AWS Lambda
Developer Guide

Using AWS Lambda with Amazon DynamoDB

You can use Lambda functions as triggers for your Amazon DynamoDB table. Triggers are custom actions you take in response to updates made to the DynamoDB table. To create a trigger, first you enable Amazon DynamoDB Streams for your table. Then, you write a Lambda function to process the updates published to the stream.

Note the following about how the Amazon DynamoDB and AWS Lambda integration works:

  • stream-based model – This is a model (see AWS Lambda Event Source Mapping), where AWS Lambda polls the stream at a rate of 4 times per second and, when it detects new records, invokes your Lambda function by passing the update event as parameter.

    In a stream-based model, you maintain event source mapping in AWS Lambda. The event source mapping describes which stream maps to which Lambda function. AWS Lambda provides an API (CreateEventSourceMapping) for you to create the mapping. You can also use the AWS Lambda console to create event source mappings.

  • Synchronous invocation – AWS Lambda invokes a Lambda function using the RequestResponse invocation type (synchronous invocation). For more information about invocation types, see Invocation Types.

  • Event structure – The event your Lambda function receives is the table update information AWS Lambda reads from your stream. When you configure event source mapping, the batch size you specify is the maximum number of records that you want your Lambda function to receive per invocation.

Regardless of what invokes a Lambda function, AWS Lambda always executes a Lambda function on your behalf. If your Lambda function needs to access any AWS resources, you need to grant the relevant permissions to access those resources.
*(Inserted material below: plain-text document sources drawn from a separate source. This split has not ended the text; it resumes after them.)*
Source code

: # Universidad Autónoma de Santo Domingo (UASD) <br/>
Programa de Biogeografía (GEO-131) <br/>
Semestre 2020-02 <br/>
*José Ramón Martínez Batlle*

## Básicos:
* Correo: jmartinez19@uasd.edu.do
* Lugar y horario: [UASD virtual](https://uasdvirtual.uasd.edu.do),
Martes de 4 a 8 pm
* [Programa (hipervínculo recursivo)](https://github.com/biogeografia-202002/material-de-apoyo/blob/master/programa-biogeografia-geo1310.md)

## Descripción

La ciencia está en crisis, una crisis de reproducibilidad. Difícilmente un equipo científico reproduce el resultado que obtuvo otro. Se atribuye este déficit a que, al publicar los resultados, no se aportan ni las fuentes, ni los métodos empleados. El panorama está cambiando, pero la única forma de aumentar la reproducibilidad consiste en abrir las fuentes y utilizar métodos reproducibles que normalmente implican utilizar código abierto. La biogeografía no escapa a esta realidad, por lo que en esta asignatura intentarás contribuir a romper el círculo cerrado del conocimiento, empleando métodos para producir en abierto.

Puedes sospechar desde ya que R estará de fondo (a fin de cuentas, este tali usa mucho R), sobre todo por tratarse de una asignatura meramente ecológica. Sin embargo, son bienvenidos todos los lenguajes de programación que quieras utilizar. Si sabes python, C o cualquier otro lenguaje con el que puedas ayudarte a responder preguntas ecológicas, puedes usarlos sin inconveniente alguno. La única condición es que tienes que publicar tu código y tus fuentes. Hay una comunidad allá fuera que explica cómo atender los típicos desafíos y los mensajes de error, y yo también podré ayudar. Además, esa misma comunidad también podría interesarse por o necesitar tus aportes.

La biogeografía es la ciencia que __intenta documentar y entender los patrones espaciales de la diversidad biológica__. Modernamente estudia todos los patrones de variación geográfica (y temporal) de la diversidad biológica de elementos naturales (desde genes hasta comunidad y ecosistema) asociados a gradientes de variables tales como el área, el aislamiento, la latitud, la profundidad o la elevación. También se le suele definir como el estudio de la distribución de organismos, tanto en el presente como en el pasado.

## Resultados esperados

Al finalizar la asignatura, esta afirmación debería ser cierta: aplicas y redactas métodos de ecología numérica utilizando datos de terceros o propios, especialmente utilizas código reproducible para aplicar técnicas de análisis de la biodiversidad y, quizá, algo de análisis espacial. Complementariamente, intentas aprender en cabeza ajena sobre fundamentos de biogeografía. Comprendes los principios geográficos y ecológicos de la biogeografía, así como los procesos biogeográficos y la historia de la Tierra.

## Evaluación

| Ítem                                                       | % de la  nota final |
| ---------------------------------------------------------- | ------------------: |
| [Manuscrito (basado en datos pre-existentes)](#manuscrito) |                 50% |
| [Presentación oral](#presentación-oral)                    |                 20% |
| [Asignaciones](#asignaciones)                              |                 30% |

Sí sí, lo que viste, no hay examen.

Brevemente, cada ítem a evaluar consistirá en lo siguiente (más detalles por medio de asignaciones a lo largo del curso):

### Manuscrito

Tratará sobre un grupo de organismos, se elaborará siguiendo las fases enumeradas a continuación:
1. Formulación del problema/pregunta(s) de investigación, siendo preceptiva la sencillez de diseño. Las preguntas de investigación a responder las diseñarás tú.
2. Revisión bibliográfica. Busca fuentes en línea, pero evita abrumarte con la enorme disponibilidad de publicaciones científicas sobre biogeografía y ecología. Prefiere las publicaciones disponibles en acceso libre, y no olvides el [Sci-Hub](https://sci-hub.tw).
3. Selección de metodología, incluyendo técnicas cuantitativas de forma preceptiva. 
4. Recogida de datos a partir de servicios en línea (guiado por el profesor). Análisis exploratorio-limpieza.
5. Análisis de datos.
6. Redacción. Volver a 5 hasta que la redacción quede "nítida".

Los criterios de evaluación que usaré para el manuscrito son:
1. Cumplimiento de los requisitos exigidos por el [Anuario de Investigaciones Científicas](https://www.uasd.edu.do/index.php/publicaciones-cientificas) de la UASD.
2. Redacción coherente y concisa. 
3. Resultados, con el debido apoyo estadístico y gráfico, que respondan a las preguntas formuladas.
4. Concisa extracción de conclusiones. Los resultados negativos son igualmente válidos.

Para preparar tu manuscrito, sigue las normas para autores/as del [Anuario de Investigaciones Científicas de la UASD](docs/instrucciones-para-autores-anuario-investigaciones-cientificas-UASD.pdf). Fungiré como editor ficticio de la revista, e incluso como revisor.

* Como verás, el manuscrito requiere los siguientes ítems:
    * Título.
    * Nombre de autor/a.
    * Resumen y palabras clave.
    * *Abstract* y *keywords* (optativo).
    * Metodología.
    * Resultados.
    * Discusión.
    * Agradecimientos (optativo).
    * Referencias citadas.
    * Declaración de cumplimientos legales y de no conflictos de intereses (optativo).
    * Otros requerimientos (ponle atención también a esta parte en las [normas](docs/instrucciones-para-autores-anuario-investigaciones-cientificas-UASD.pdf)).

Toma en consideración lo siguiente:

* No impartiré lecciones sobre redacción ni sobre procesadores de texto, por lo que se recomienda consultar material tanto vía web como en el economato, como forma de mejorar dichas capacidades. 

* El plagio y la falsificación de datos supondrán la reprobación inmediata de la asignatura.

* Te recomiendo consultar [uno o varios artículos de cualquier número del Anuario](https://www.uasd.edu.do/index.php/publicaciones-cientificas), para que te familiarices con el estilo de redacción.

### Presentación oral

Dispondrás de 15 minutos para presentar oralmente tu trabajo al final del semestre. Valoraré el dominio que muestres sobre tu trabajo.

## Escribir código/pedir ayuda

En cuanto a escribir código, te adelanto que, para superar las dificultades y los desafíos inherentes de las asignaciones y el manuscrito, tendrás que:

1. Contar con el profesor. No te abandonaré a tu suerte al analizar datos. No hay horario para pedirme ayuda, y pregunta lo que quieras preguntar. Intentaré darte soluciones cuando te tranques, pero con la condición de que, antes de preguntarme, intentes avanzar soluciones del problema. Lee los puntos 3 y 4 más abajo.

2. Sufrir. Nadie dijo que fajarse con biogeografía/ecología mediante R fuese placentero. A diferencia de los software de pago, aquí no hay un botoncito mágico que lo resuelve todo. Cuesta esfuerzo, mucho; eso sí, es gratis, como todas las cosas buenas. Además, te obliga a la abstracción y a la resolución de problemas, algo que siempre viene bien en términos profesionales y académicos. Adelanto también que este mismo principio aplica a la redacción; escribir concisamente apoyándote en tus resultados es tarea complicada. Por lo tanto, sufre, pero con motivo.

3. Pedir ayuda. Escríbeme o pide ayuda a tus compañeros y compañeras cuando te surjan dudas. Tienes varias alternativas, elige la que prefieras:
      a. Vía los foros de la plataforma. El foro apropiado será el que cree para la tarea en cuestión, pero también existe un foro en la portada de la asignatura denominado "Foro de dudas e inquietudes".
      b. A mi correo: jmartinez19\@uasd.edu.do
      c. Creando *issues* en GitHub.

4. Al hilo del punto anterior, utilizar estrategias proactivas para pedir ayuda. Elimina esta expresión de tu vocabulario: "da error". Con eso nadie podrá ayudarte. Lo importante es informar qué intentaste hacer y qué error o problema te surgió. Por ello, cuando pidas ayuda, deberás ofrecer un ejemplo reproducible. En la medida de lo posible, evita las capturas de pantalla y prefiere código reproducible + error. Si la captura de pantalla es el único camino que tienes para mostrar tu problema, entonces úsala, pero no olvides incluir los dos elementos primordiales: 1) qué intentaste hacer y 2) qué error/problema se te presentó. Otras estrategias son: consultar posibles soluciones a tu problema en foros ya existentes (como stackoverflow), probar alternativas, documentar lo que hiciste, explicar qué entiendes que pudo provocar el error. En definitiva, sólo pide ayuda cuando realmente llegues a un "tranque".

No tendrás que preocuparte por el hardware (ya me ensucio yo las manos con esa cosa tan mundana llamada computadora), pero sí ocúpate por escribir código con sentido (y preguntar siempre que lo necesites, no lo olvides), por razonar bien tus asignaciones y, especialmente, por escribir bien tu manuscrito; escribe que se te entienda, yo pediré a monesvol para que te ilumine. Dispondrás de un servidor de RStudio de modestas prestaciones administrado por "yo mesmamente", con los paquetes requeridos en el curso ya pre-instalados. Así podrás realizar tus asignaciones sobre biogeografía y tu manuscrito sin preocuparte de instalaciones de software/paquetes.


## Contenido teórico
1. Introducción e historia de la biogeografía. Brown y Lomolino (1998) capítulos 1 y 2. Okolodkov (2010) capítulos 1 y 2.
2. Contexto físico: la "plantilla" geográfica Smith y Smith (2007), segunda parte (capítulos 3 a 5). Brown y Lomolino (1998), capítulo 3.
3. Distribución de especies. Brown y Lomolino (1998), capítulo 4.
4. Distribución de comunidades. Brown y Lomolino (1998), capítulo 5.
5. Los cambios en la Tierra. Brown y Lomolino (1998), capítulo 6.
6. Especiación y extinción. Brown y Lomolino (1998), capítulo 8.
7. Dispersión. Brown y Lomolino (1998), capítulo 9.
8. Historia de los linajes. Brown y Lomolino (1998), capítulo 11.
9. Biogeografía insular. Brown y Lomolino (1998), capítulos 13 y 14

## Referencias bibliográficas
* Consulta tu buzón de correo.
You also need to grant AWS Lambda permissions to poll your DynamoDB stream. You grant all of these permissions to an IAM role (execution role) that AWS Lambda can assume to poll the stream and execute the Lambda function on your behalf. You create this role first and then enable it at the time you create the Lambda function. For more information, see Manage Permissions: Using an IAM Role (Execution Role).

The following diagram illustrates the application flow:

  1. Custom app updates the DynamoDB table.

  2. Amazon DynamoDB publishes item updates to the stream.

  3. AWS Lambda polls the stream and invokes your Lambda function when it detects new records in the stream.

  4. AWS Lambda executes the Lambda function by assuming the execution role you specified at the time you created the Lambda function.